Thursday, April 3, 2003, 9:42:35 PM, you wrote:
TO> judges aren't going to like that. Remember, the publisher figures that TO> a library copy is going to be read by at least ten people, so it's fair TO> to charge ten times as much. My guess is that a lot of judges would TO> agree with that, even though the legal basis is tenuous.
And of course for highly specialized scholarly journals it may not be read by ANYONE during a year, or even many years. Most highly specialized journals are subscribed to for the benefit of one or two faculty members, and for visibility to the accreditation team.
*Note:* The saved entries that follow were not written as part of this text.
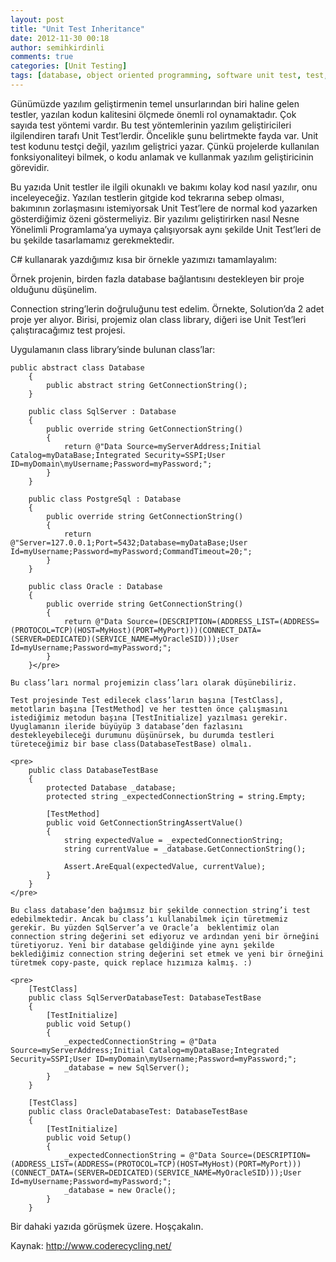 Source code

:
 ```yaml
---
layout: post
title: "Unit Test Inheritance"
date: 2012-11-30 00:18
author: semihkirdinli
comments: true
categories: [Unit Testing]
tags: [database, object oriented programming, software unit test, test, test class, test initialize, test method, unit test, unit test framework, unit test inheritance]
---
```

Günümüzde yazılım geliştirmenin temel unsurlarından biri haline gelen testler, yazılan kodun kalitesini ölçmede önemli rol oynamaktadır. Çok sayıda test yöntemi vardır. Bu test yöntemlerinin yazılım geliştiricileri ilgilendiren tarafı Unit Test’lerdir. Öncelikle şunu belirtmekte fayda var. Unit test kodunu testçi değil, yazılım geliştrici yazar. Çünkü projelerde kullanılan fonksiyonaliteyi bilmek, o kodu anlamak ve kullanmak yazılım geliştiricinin görevidir.

Bu yazıda Unit testler ile ilgili okunaklı ve bakımı kolay kod nasıl yazılır, onu inceleyeceğiz. Yazılan testlerin gitgide kod tekrarına sebep olması, bakımının zorlaşmasını istemiyorsak Unit Test’lere de normal kod yazarken gösterdiğimiz özeni göstermeliyiz. Bir yazılımı geliştirirken nasıl Nesne Yönelimli Programlama’ya uymaya çalışıyorsak aynı şekilde Unit Test’leri de bu şekilde tasarlamamız gerekmektedir.

C# kullanarak yazdığımız kısa bir örnekle yazımızı tamamlayalım:

Örnek projenin, birden fazla database bağlantısını destekleyen bir proje olduğunu düşünelim.

Connection string’lerin doğruluğunu test edelim. Örnekte, Solution’da 2 adet proje yer alıyor. Birisi, projemiz olan class library, diğeri ise Unit Test’leri çalıştıracağımız test projesi.

Uygulamanın class library’sinde bulunan class’lar:


    public abstract class Database
        {
            public abstract string GetConnectionString();
        }
    
        public class SqlServer : Database
        {
            public override string GetConnectionString()
            {
                return @"Data Source=myServerAddress;Initial Catalog=myDataBase;Integrated Security=SSPI;User ID=myDomain\myUsername;Password=myPassword;";
            }
        }
    
        public class PostgreSql : Database
        {
            public override string GetConnectionString()
            {
                return @"Server=127.0.0.1;Port=5432;Database=myDataBase;User Id=myUsername;Password=myPassword;CommandTimeout=20;";
            }
        }
    
        public class Oracle : Database
        {
            public override string GetConnectionString()
            {
                return @"Data Source=(DESCRIPTION=(ADDRESS_LIST=(ADDRESS=(PROTOCOL=TCP)(HOST=MyHost)(PORT=MyPort)))(CONNECT_DATA=(SERVER=DEDICATED)(SERVICE_NAME=MyOracleSID)));User Id=myUsername;Password=myPassword;";
            }
        }</pre>
    
    Bu class’ları normal projemizin class’ları olarak düşünebiliriz.
    
    Test projesinde Test edilecek class’ların başına [TestClass], metotların başına [TestMethod] ve her testten önce çalışmasını istediğimiz metodun başına [TestInitialize] yazılması gerekir. 
    Uyuglamanın ileride büyüyüp 3 database’den fazlasını destekleyebileceği durumunu düşünürsek, bu durumda testleri türeteceğimiz bir base class(DatabaseTestBase) olmalı.
    
    <pre>
        public class DatabaseTestBase
        {
            protected Database _database;
            protected string _expectedConnectionString = string.Empty;
    
            [TestMethod]
            public void GetConnectionStringAssertValue()
            {
                string expectedValue = _expectedConnectionString;
                string currentValue = _database.GetConnectionString();
    
                Assert.AreEqual(expectedValue, currentValue);
            }
        }
    </pre>
    
    Bu class database’den bağımsız bir şekilde connection string’i test edebilmektedir. Ancak bu class’ı kullanabilmek için türetmemiz gerekir. Bu yüzden SqlServer’a ve Oracle’a  beklentimiz olan connection string değerini set ediyoruz ve ardından yeni bir örneğini türetiyoruz. Yeni bir database geldiğinde yine aynı şekilde beklediğimiz connection string değerini set etmek ve yeni bir örneğini türetmek copy-paste, quick replace hızımıza kalmış. :)
    
    <pre>
        [TestClass]
        public class SqlServerDatabaseTest: DatabaseTestBase
        {
            [TestInitialize]
            public void Setup()
            {
                _expectedConnectionString = @"Data Source=myServerAddress;Initial Catalog=myDataBase;Integrated Security=SSPI;User ID=myDomain\myUsername;Password=myPassword;";
                _database = new SqlServer();
            }
        }
    
        [TestClass]
        public class OracleDatabaseTest: DatabaseTestBase
        {
            [TestInitialize]
            public void Setup()
            {
                _expectedConnectionString = @"Data Source=(DESCRIPTION=(ADDRESS_LIST=(ADDRESS=(PROTOCOL=TCP)(HOST=MyHost)(PORT=MyPort)))(CONNECT_DATA=(SERVER=DEDICATED)(SERVICE_NAME=MyOracleSID)));User Id=myUsername;Password=myPassword;";
                _database = new Oracle();
            }
        }
    


Bir dahaki yazıda görüşmek üzere. Hoşçakalın.

Kaynak: http://www.coderecycling.net/
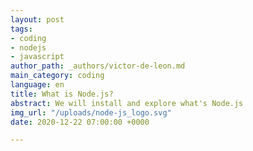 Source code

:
 ```yaml
---
layout: post
tags:
- coding
- nodejs
- javascript
author_path: _authors/victor-de-leon.md
main_category: coding
language: en
title: What is Node.js?
abstract: We will install and explore what's Node.js
img_url: "/uploads/node-js_logo.svg"
date: 2020-12-22 07:00:00 +0000

---
```


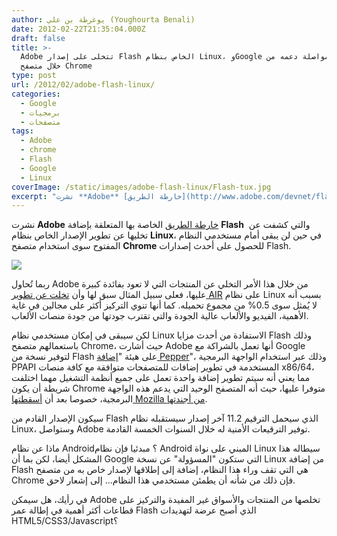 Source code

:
 ```yaml
---
author: يوغرطة بن علي (Youghourta Benali)
date: 2012-02-22T21:35:04.000Z
draft: false
title: >-
  Adobe تتخلى على إصدار Flash الخاص بنظام Linux، وGoogle تتعهد بمواصلة دعمه من
  خلال متصفح Chrome
type: post
url: /2012/02/adobe-flash-linux/
categories:
  - Google
  - برمجيات
  - متصفحات
tags:
  - Adobe
  - chrome
  - Flash
  - Google
  - Linux
coverImage: /static/images/adobe-flash-linux/Flash-tux.jpg
excerpt: "نشرت **Adobe** [خارطة الطريق](http://www.adobe.com/devnet/flashplatform/whitepapers/roadmap.html) الخاصة بها المتعلقة بإضافة **Flash** \_والتي كشفت عن تخليها عن تطوير الإصدار الخاص بنظام **Linux**، في حين لن يبقى أمام مستخدمي النظام المفتوح سوى استخدام متصفح **Chrome** للحصول على أحدث إصدارات Flash.\n\n\n\nربما تُحاول Adobe من خلال"
---
```

نشرت **Adobe** [خارطة الطريق](http://www.adobe.com/devnet/flashplatform/whitepapers/roadmap.html) الخاصة بها المتعلقة بإضافة **Flash**  والتي كشفت عن تخليها عن تطوير الإصدار الخاص بنظام **Linux**، في حين لن يبقى أمام مستخدمي النظام المفتوح سوى استخدام متصفح **Chrome** للحصول على أحدث إصدارات Flash.

![](/static/images/adobe-flash-linux/Flash-tux.jpg)

ربما تُحاول Adobe من خلال هذا الأمر التخلي عن المنتجات التي لا تعود بفائدة كبيرة عليها، فعلى سبيل المثال سبق لها وأن [تخلت عن تطوير AIR](http://blogs.adobe.com/flashplayer/2011/06/adobe-air-and-linux-increasing-distribution-on-devices.html) على نظام Linux بسبب أنه لا يُمثل سوى 0.5% من مجموع تحميله. كما أنها تنوي التركيز أكثر على مجالين في غاية الأهمية، الفيديو والألعاب عالية الجودة والتي تقترب جودتها من جودة منصات الألعاب.

لكن سيبقى في إمكان مستخدمي نظام Linux الاستفادة من أحدث مزايا Flash وذلك باستعمالهم متصفح Chrome، حيث أشارت Adobe أنها تعمل بالشراكة مع Google لتوفير نسخة من Flash على هيئة "[إضافة Pepper](http://code.google.com/p/ppapi/)"، وذلك عبر استخدام الواجهة البرمجية PPAPI المستخدمة في تطوير إضافات للمتصفحات متوافقة مع كافة منصات x86/64، مما يعني أنه سيتم تطوير إضافة واحدة تعمل على جميع أنظمة التشغيل مهما اختلفت شريطة أن يكون Chrome متوفرا عليها، حيث أنه المتصفح الوحيد التي يدعم هذه الواجهة البرمجية، خصوصا بعد أن [أسقطتها Mozilla من أجندتها](https://wiki.mozilla.org/Plugins:PlatformIndependentNPAPI).

سيكون الإصدار القادم من Flash الذي سيحمل الترقيم 11.2 آخر إصدار سيستقبله نظام Linux، وستواصل Adobe توفير الترقيعات الأمنية له خلال السنوات الخمسة القادمة.

ماذا عن نظام Android؟ مبدئيا فإن نظام Android المبني على نواة Linux سيطاله هذا المشكل أيضا، لكن بما أن Google التي ستكون "المسؤولة" عن نسخة Linux من إضافة Flash هي التي تقف وراء هذا النظام، إضافة إلى إطلاقها لإصدار خاص به من متصفح Chrome فإن ذلك من شأنه أن يطمئن مستخدمي هذا النظام... إلى إشعار لاحق.

في رأيك، هل سيمكن Adobe تخلصها من المنتجات والأسواق غير المفيدة والتركيز على قطاعات أكثر أهمية في إطالة عمر Flash الذي أصبح عرضة لتهديدات HTML5/CSS3/Javascript؟
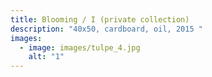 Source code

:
 ```yaml
---
title: Blooming / I (private collection)
description: "40x50, cardboard, oil, 2015 "
images:
  - image: images/tulpe_4.jpg
    alt: "1"
---
```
TO> In light of the uncertainty in how the law would be applied, I think it TO> is risk-aversion, as much as anything else, that keeps libraries from TO> challenging publishers' practices in this regard.
I'd say that rather than risk aversion it is lack of funding to start down such a path. Not many institutions would commit their resources to something that has no clear outcome but major expenses. In addition, as others have pointed out, even if you win, the price might not go down much, if any, as the majority of the income of the major STM (Science, Technical, Medical) publishers comes from libraries.
TO> No one wants to be TO> the test case. But without a test case, it will be difficult to get a TO> clear answer to your question.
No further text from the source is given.